# cbloom rants

## 6/02/2008

### 06-02-08 - 4

Funk's "Hebbian" way of doing the SVD incrementally learns from each element of the residual matrix one by one. The BellKor paper uses my method of stepping rows, and points at this "EM PCA" paper as the source. I don't really get the point of that. You can derive the whole row SVD method very trivially using variational minimization.

You've already found the first N singular vectors and you wish to find the next one. You have a "residual" matrix Rij which is the original matrix minus the SVD so far. Think of the problem as a best fit approximation. The next rank SVD are two vectors Ui and Vj which you want to approximate the remaining residual as well as possible with the outer product Ui*Vj. So you have an error :

E = Sum_ij { Wij * (Rij - Ui*Vj)^2 }

Note that I've added a weight term, Wij, which measures the importance of each element. I won't say more about this but it's a cool thing to have. Also note that the Sum may be sparse, which is the same as having W = 0 for some terms. In particular there may be elements where Rij is unknown. For those we set Wij = 0 and they don't appear in the sum.
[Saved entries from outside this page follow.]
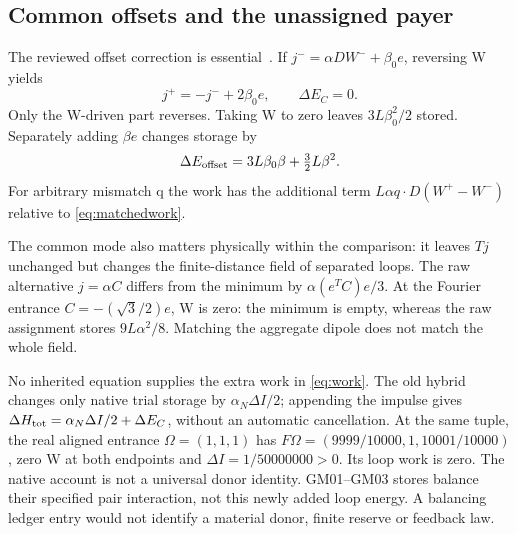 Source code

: \subsection{Common offsets and the unassigned payer}
The reviewed offset correction is essential~\cite[section 4, corrected]{GM05}. If
\(j^-=\alpha DW^-+\beta_0e\), reversing W yields
\begin{equation}\label{eq:offsetreversal}
j^+=-j^-+2\beta_0e,\qquad \Delta E_C=0.
\end{equation}
Only the W-driven part reverses. Taking W to zero leaves \(3L\beta_0^2/2\) stored. Separately adding \(\beta e\) changes storage by
\begin{equation}\label{eq:offsetwork}
\Delta E_{\rm offset}=3L\beta_0\beta+\tfrac32L\beta^2.
\end{equation}
For arbitrary mismatch q the work has the additional term
\(L\alpha q\cdot D(W^+-W^-)\) relative to \eqref{eq:matchedwork}.

The common mode also matters physically within the comparison: it leaves \(Tj\) unchanged but changes the finite-distance field of separated loops. The raw alternative \(j=\alpha C\) differs from the minimum by \(\alpha(e^TC)e/3\). At the Fourier entrance \(C=-(\sqrt3/2)e\), W is zero: the minimum is empty, whereas the raw assignment stores \(9L\alpha^2/8\). Matching the aggregate dipole does not match the whole field.

No inherited equation supplies the extra work in \eqref{eq:work}. The old hybrid changes only native trial storage by \(\alpha_N\Delta I/2\); appending the impulse gives \(\Delta H_{\rm tot}=\alpha_N\Delta I/2+\Delta E_C\), without an automatic cancellation. At the same tuple, the real aligned entrance \(\Omega=(1,1,1)\) has \(F\Omega=(9999/10000,1,10001/10000)\), zero W at both endpoints and \(\Delta I=1/50000000>0\). Its loop work is zero. The native account is not a universal donor identity. GM01--GM03 stores balance their specified pair interaction, not this newly added loop energy. A balancing ledger entry would not identify a material donor, finite reserve or feedback law.
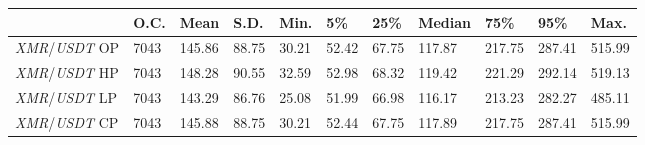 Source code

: \begin{tabular}{lllllllllll}
\toprule
 & \textbf{O.C.} & \textbf{Mean} & \textbf{S.D.} & \textbf{Min.} & \textbf{5\%} & \textbf{25\%} & \textbf{Median} & \textbf{75\%} & \textbf{95\%} & \textbf{Max.} \\
\midrule
\emph{XMR}/\emph{USDT} OP & 7043 & 145.86 & 88.75 & 30.21 & 52.42 & 67.75 & 117.87 & 217.75 & 287.41 & 515.99 \\
\emph{XMR}/\emph{USDT} HP & 7043 & 148.28 & 90.55 & 32.59 & 52.98 & 68.32 & 119.42 & 221.29 & 292.14 & 519.13 \\
\emph{XMR}/\emph{USDT} LP & 7043 & 143.29 & 86.76 & 25.08 & 51.99 & 66.98 & 116.17 & 213.23 & 282.27 & 485.11 \\
\emph{XMR}/\emph{USDT} CP & 7043 & 145.88 & 88.75 & 30.21 & 52.44 & 67.75 & 117.89 & 217.75 & 287.41 & 515.99 \\
\bottomrule
\end{tabular}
Now, we can just use this, but even better is to regularize. Since the sum is usually very sparse, we may have a bad problem with overfitting, which in practice usually means that instead of the U and V being around the right magnitudes they wind up with huge very large magnitude values that oscillate like crazy. To regularize we just add a penalty to the error for large U and V :

E = Sum_ij { Wij * (Rij - UiVj)^2 } + Sum_i alpha * Ui^2 + Sum_j beta * Vj^2

Where alpha and beta are regularization parameters. Their value must be tweaked.

To solve we just take the derivative in Ui and Vj and set the result to zero. It's some trivial algebra and you get :

Ui = Sum_j { Wij Rij Vj } / ( alpha + Sum_j { Wij Vj^2 } )
Vj = Sum_i { Wij Rij Ui } / ( beta + Sum_i { Wij Ui^2 } )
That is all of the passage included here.